Does the packaging industry fully understand its role in fighting the climate crisis with sustainable packaging? Not if my recent trip to the country’s biggest specialist trade exhibition, Packaging Innovations, is anything to go by. Far too many exhibitors still seemed to think that slapping the words ‘sustainable’ and ‘recyclable’ on their stand graphics meant they could continue with business as usual.

Especially when that business was the supply of fossil-fuel derived plastics.

“We’re moving from PS, which is definitely single use, to PP and PET which are recyclable,” claimed one sales rep. The Coca Cola definition of single use was catching on, and it wasn’t pretty.

Yet, amidst the gloom and banality, there were beacons of hope.

It seems to me that mature exhibitors and speakers had grasped two key points.

  1. Fighting climate change requires brands, packer fillers and packaging manufacturers to take radical steps. Such steps demand commitment, time and significant investment.
  2. None of the steps taken so far – giant strides though they are in some cases – are perfect. There is still a long way to go and the most effective changes, such as refillable glass loops, require government and industry leadership. No one brand can do that on its own.

Steps forward in sustainable packaging

We may not yet be able to eliminate plastic packaging entirely, but several initiatives indicated a positive direction of travel for sustainable packaging. These are just a few of the products I spotted.

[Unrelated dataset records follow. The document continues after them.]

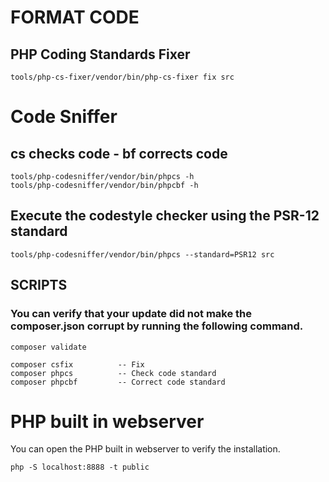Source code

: # FORMAT CODE

## PHP Coding Standards Fixer

```
tools/php-cs-fixer/vendor/bin/php-cs-fixer fix src
```

# Code Sniffer

## cs checks code - bf corrects code

```
tools/php-codesniffer/vendor/bin/phpcs -h
tools/php-codesniffer/vendor/bin/phpcbf -h
```

## Execute the codestyle checker using the PSR-12 standard

```
tools/php-codesniffer/vendor/bin/phpcs --standard=PSR12 src
```

## SCRIPTS

### You can verify that your update did not make the composer.json corrupt by running the following command.

```
composer validate
```

```
composer csfix          -- Fix
composer phpcs          -- Check code standard
composer phpcbf         -- Correct code standard
```

# PHP built in webserver
You can open the PHP built in webserver to verify the installation.

```
php -S localhost:8888 -t public
```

  • Carlsberg’s packaging rationalisation and fierce reduction targets as shown by the Snap Pack
  • AR Packaging’s investment in developing sealable, carton-based trays – eliminating the black plastic tray for ever
  • Lactips’ development of bio-sourced Thermoplast pellets – using waste from the dairy industry. This has obvious limitations regarding lactose-intolerant consumers and the growing vegan movement, but could replace fossil-fuel plastics in many sachet and film applications
  • Mercian Labels’ use of fossil-free wood-based film
  • Sempak – the recyclable stand-up conical pouch from Monaco’s Semco

The products themselves, of course, only go so far. Questions remain.

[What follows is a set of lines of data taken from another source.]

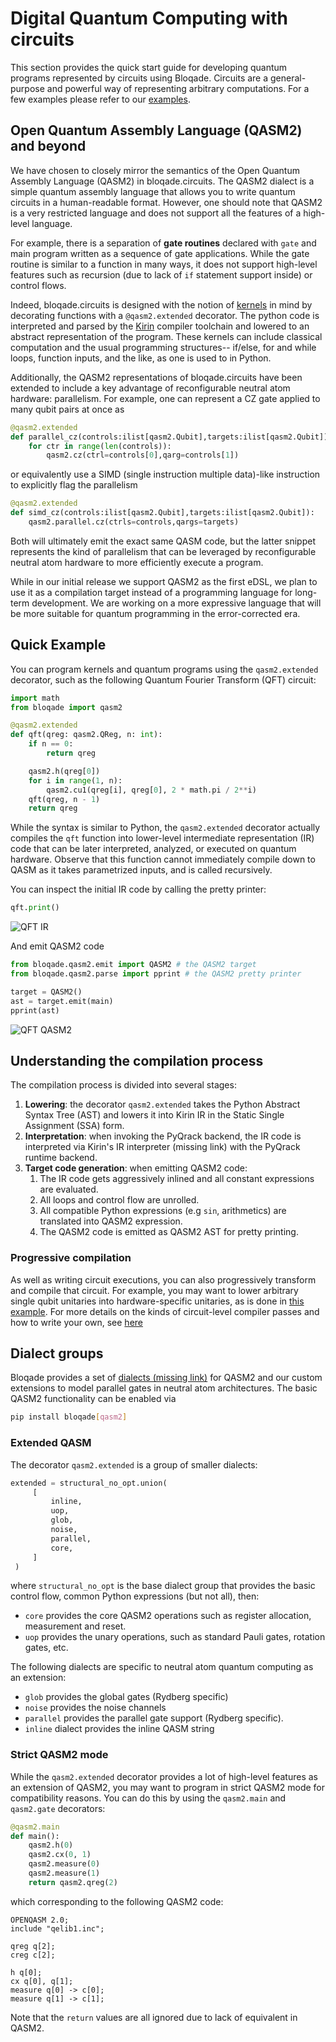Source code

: # Digital Quantum Computing with circuits

This section provides the quick start guide for developing quantum programs represented by circuits using Bloqade. Circuits are a general-purpose and powerful way of representing arbitrary computations. For a few examples please refer to our [examples](../../digital/index.md).


## Open Quantum Assembly Language (QASM2) and beyond

We have chosen to closely mirror the semantics of the Open Quantum Assembly Language (QASM2) in bloqade.circuits. The QASM2 dialect is a simple quantum assembly language that allows you to write quantum circuits in a human-readable format. However, one should note that QASM2 is a very restricted language and does not support all the features of a high-level language.

For example, there is a separation of **gate routines** declared with `gate` and main program written as a sequence of gate applications. While the gate routine is similar to a function in many ways, it does not support high-level features such as recursion (due to lack of `if` statement support inside) or control flows.

Indeed, bloqade.circuits is designed with the notion of [kernels](https://queracomputing.github.io/kirin/latest/blog/2025/02/28/introducing-kirin-a-new-open-source-software-development-tool-for-fault-tolerant-quantum-computing/?h=kernel#what-are-kernel-functions) in mind by decorating functions with a `@qasm2.extended` decorator. The python code is interpreted and parsed by the [Kirin](https://queracomputing.github.io/kirin/latest/) compiler toolchain and lowered to an abstract representation of the program. These kernels can include classical computation and the usual programming structures-- if/else, for and while loops, function inputs, and the like, as one is used to in Python.

Additionally, the QASM2 representations of bloqade.circuits have been extended to include a key advantage of reconfigurable neutral atom hardware: parallelism. For example, one can represent a CZ gate applied to many qubit pairs at once as

```python
@qasm2.extended
def parallel_cz(controls:ilist[qasm2.Qubit],targets:ilist[qasm2.Qubit]):
    for ctr in range(len(controls)):
        qasm2.cz(ctrl=controls[0],qarg=controls[1])
```
or equivalently use a SIMD (single instruction multiple data)-like instruction to explicitly flag the parallelism
```python
@qasm2.extended
def simd_cz(controls:ilist[qasm2.Qubit],targets:ilist[qasm2.Qubit]):
    qasm2.parallel.cz(ctrls=controls,qargs=targets)
```
Both will ultimately emit the exact same QASM code, but the latter snippet represents the kind of parallelism that can be leveraged by reconfigurable neutral atom hardware to more efficiently execute a program.

While in our initial release we support QASM2 as the first eDSL, we plan to use it as a compilation target instead of a programming language for long-term development. We are working on a more expressive language that will be more suitable for quantum programming in the error-corrected era.


## Quick Example

You can program kernels and quantum programs using the `qasm2.extended` decorator, such as the following Quantum Fourier Transform (QFT) circuit:

```python
import math
from bloqade import qasm2

@qasm2.extended
def qft(qreg: qasm2.QReg, n: int):
    if n == 0:
        return qreg

    qasm2.h(qreg[0])
    for i in range(1, n):
        qasm2.cu1(qreg[i], qreg[0], 2 * math.pi / 2**i)
    qft(qreg, n - 1)
    return qreg
```

While the syntax is similar to Python, the `qasm2.extended` decorator actually compiles the `qft` function
into lower-level intermediate representation (IR) code that can be later interpreted, analyzed, or executed on quantum hardware. Observe that this function cannot immediately compile down to QASM as it takes parametrized inputs, and is called recursively.

You can inspect the initial IR code by calling the pretty printer:

```python
qft.print()
```

![QFT IR](qft-pprint.png)

And emit QASM2 code

```python
from bloqade.qasm2.emit import QASM2 # the QASM2 target
from bloqade.qasm2.parse import pprint # the QASM2 pretty printer

target = QASM2()
ast = target.emit(main)
pprint(ast)
```

![QFT QASM2](qft-qasm2.png)


## Understanding the compilation process

The compilation process is divided into several stages:

1. **Lowering**: the decorator `qasm2.extended` takes the Python Abstract Syntax Tree (AST) and lowers it into Kirin IR in the Static Single Assignment (SSA) form.
2. **Interpretation**: when invoking the PyQrack backend, the IR code is interpreted via Kirin's IR interpreter (missing link) with the PyQrack runtime backend.
3. **Target code generation**: when emitting QASM2 code:
   1. The IR code gets aggressively inlined and all constant expressions are evaluated.
   2. All loops and control flow are unrolled.
   3. All compatible Python expressions (e.g `sin`, arithmetics) are translated into QASM2 expression.
   4. The QASM2 code is emitted as QASM2 AST for pretty printing.

### Progressive compilation

As well as writing circuit executions, you can also progressively transform and compile that circuit. For example, you may want to lower arbitrary single qubit unitaries into hardware-specific unitaries, as is done in [this example](../circuits/compiler_passes/native_gate_rewrite.md). For more details on the kinds of circuit-level compiler passes and how to write your own, see [here](../circuits/compiler_passes/index.md)

## Dialect groups

Bloqade provides a set of [dialects (missing link)]() for QASM2 and our custom extensions to model parallel gates in neutral atom architectures. The basic QASM2 functionality can be enabled via

```bash
pip install bloqade[qasm2]
```

### Extended QASM

The decorator `qasm2.extended` is a group of smaller dialects:

```python
extended = structural_no_opt.union(
     [
         inline,
         uop,
         glob,
         noise,
         parallel,
         core,
     ]
 )
```

where `structural_no_opt` is the base dialect group that provides the basic control flow, common Python expressions (but not all), then:

- `core` provides the core QASM2 operations such as register allocation, measurement and reset.
- `uop` provides the unary operations, such as standard Pauli gates, rotation gates, etc.

The following dialects are specific to neutral atom quantum computing as an extension:

- `glob` provides the global gates (Rydberg specific)
- `noise` provides the noise channels
- `parallel` provides the parallel gate support (Rydberg specific).
- `inline` dialect provides the inline QASM string

### Strict QASM2 mode

While the `qasm2.extended` decorator provides a lot of high-level features as an extension of QASM2, you may want to program in strict QASM2 mode for compatibility reasons. You can do this by using the `qasm2.main` and `qasm2.gate` decorators:

```python
@qasm2.main
def main():
    qasm2.h(0)
    qasm2.cx(0, 1)
    qasm2.measure(0)
    qasm2.measure(1)
    return qasm2.qreg(2)
```

which corresponding to the following QASM2 code:

```qasm
OPENQASM 2.0;
include "qelib1.inc";

qreg q[2];
creg c[2];

h q[0];
cx q[0], q[1];
measure q[0] -> c[0];
measure q[1] -> c[1];
```

Note that the `return` values are all ignored due to lack of equivalent in QASM2.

  1. How much energy is needed to create and recover the new materials compared to what they replace? How renewable is that energy in each case?
  2. As materials proliferate, are simple, clear, effective collection systems in place to recover the material for reuse and recycling? Pity the poor consumer forced to decide whether that bioplastic should be recycled or composted, whether that board tray has too thick a film liner to be recycled with card and paper; how much food residue is too much for recycling and whether washing it off will render the material worthless?

Greater collaboration required

The solution to the sustainable packaging question will only be found through true collaboration between across and through supply chains, regulatory and consumer domains. Most radically, it will involve competitors pooling resources and attitudes, particularly at the brand level. The other pre-eminent slogan at Packaging Innovations was to highlight that using a particular pack would give the buying brand a ‘competitive edge’.

That is back to front logic. It’s often said that companies should not put marketing before purpose. As far as the fundamentals of sustainable packaging are concerned, the only approach that works is not the edge, but the level playing field. When everyone gets to play, everyone gets to benefit from the accepted result. Greater sustainability is likely to lead to some reductions in packaging choice.

And that really isn’t business as usual.